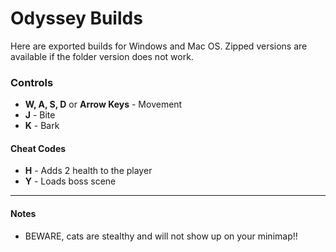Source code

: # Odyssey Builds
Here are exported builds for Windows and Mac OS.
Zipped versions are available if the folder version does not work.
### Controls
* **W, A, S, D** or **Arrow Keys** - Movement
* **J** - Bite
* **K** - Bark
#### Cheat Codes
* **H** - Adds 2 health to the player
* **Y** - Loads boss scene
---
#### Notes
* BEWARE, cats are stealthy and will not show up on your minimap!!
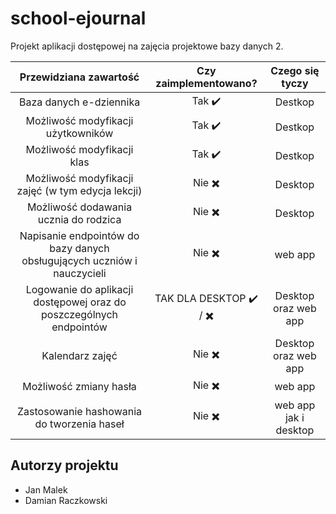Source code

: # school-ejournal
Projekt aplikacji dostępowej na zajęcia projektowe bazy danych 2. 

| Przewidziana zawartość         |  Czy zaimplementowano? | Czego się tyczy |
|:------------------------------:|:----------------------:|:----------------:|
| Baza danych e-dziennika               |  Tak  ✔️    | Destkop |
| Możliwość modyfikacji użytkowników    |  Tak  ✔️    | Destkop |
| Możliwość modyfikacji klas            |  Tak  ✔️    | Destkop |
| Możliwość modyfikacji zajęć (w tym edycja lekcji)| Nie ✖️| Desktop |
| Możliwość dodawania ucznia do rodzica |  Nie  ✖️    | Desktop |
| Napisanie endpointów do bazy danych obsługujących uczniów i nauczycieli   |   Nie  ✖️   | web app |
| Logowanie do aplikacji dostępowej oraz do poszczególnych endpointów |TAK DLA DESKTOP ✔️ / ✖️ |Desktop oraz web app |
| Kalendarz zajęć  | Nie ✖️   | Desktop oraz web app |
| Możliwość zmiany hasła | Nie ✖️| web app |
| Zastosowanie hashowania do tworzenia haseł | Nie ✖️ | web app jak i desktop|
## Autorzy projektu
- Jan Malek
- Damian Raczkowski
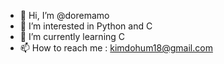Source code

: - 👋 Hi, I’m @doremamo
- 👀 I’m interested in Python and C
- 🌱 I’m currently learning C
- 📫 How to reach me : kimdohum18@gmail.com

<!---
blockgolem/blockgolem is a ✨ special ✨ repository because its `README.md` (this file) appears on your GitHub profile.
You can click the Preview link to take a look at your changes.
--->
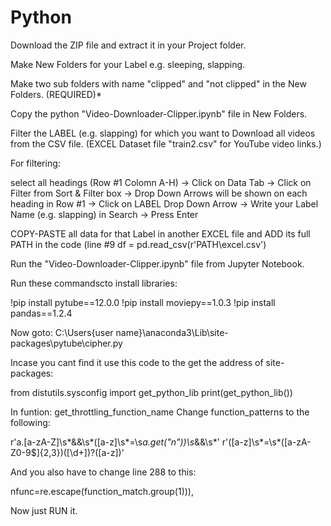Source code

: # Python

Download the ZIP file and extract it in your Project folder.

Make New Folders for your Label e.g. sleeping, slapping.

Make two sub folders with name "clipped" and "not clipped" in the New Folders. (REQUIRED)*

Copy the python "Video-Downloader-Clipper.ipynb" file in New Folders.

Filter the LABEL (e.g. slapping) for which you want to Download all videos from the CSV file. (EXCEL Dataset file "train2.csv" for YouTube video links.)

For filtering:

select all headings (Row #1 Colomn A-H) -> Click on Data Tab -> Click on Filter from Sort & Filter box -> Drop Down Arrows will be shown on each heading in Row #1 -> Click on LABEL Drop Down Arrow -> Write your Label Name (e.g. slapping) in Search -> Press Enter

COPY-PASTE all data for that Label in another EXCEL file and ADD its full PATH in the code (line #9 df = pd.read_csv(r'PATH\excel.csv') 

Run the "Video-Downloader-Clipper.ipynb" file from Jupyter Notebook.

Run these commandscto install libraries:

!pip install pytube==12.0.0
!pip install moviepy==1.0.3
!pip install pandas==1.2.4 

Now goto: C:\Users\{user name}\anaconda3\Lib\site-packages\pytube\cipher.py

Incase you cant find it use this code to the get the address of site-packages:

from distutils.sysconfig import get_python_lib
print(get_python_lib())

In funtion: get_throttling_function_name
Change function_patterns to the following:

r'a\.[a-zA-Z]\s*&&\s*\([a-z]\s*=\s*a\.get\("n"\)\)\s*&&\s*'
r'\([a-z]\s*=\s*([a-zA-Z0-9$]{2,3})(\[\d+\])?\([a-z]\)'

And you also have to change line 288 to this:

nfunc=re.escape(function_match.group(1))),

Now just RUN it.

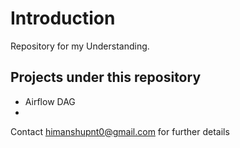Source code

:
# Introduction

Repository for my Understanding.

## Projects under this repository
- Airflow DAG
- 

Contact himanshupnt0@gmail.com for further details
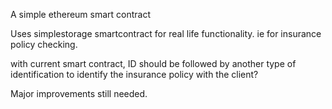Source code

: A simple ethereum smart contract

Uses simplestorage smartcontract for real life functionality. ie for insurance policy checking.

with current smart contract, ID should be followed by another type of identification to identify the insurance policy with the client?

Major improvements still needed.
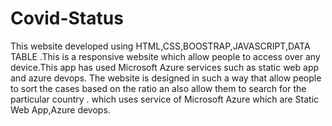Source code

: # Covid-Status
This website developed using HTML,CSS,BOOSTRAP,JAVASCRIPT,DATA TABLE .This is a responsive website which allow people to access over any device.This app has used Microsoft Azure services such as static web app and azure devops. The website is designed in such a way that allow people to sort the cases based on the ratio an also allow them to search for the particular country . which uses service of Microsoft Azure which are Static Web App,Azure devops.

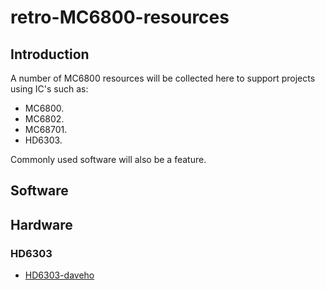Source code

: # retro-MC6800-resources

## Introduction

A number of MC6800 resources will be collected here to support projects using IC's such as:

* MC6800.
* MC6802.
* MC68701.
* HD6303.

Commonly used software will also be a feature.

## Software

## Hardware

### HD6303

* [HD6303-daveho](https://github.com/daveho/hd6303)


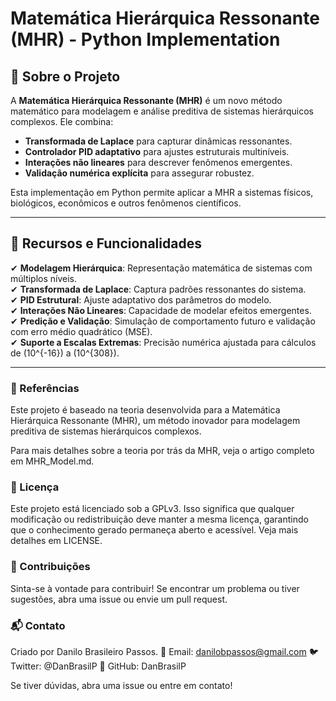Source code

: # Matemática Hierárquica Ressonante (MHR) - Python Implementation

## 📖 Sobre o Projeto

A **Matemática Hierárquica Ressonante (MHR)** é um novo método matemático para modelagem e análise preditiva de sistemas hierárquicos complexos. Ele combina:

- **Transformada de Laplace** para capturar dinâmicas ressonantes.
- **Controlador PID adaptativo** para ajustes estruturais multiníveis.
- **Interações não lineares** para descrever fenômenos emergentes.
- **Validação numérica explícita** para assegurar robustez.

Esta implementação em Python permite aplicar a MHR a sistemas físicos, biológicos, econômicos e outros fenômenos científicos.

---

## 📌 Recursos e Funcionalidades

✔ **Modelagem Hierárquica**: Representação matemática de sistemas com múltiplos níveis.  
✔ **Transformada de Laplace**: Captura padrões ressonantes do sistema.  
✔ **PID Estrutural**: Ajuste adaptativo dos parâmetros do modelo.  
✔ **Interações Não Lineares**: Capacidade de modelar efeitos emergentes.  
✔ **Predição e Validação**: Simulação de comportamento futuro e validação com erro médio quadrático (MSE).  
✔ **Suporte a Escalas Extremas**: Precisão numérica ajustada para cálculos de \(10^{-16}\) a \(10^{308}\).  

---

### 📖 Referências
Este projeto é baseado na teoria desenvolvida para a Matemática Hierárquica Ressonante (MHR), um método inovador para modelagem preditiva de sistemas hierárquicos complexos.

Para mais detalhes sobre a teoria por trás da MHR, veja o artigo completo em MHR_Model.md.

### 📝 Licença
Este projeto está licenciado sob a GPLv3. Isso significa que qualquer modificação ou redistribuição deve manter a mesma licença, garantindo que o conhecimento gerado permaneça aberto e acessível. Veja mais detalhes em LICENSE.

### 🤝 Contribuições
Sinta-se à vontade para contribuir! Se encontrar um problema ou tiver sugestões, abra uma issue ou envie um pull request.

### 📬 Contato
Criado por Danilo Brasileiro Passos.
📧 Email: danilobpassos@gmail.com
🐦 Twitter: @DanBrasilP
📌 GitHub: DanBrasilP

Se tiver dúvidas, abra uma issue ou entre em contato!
————————
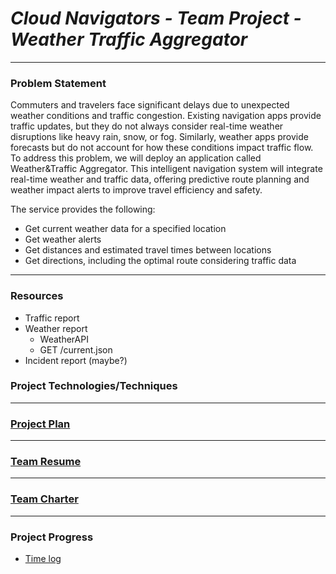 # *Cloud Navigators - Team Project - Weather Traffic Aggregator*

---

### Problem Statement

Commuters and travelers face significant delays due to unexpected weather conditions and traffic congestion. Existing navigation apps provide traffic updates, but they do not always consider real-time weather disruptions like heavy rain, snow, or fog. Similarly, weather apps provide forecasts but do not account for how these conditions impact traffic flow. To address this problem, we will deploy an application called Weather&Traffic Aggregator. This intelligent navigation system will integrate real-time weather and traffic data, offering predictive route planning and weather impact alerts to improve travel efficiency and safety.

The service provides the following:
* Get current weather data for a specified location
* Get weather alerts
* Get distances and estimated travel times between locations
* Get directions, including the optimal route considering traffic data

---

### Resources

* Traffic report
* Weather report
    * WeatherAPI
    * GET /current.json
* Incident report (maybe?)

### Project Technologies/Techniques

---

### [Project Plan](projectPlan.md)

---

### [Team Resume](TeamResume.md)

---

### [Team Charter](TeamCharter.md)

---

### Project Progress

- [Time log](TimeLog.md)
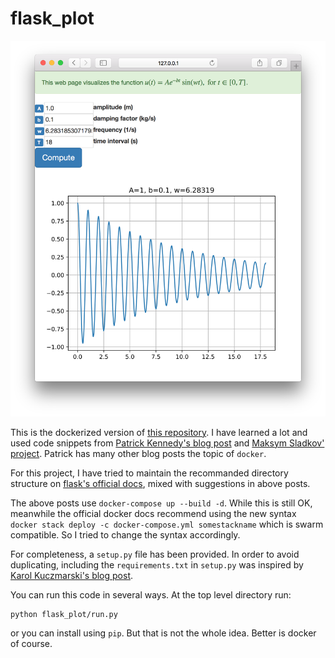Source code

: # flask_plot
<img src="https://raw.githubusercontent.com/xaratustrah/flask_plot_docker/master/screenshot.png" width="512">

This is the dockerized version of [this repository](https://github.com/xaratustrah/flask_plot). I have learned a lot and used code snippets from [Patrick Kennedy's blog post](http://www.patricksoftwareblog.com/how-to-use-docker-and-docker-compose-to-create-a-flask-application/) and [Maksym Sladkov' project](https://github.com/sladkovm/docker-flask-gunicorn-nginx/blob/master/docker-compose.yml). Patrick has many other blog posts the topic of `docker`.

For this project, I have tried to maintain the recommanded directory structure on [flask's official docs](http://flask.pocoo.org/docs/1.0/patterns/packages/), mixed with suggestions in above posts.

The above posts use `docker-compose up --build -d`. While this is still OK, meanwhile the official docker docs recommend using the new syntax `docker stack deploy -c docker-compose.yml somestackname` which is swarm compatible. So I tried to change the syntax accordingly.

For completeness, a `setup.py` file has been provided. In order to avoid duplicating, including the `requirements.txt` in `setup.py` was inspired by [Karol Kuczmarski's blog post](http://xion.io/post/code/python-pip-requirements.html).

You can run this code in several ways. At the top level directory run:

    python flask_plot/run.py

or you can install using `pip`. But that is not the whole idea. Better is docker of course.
————————
Output should match, line for line, the stretch of the material above from the line holding "The above posts" through the line holding "or you can install".

The above posts use `docker-compose up --build -d`. While this is still OK, meanwhile the official docker docs recommend using the new syntax `docker stack deploy -c docker-compose.yml somestackname` which is swarm compatible. So I tried to change the syntax accordingly.

For completeness, a `setup.py` file has been provided. In order to avoid duplicating, including the `requirements.txt` in `setup.py` was inspired by [Karol Kuczmarski's blog post](http://xion.io/post/code/python-pip-requirements.html).

You can run this code in several ways. At the top level directory run:

    python flask_plot/run.py

or you can install using `pip`. But that is not the whole idea. Better is docker of course.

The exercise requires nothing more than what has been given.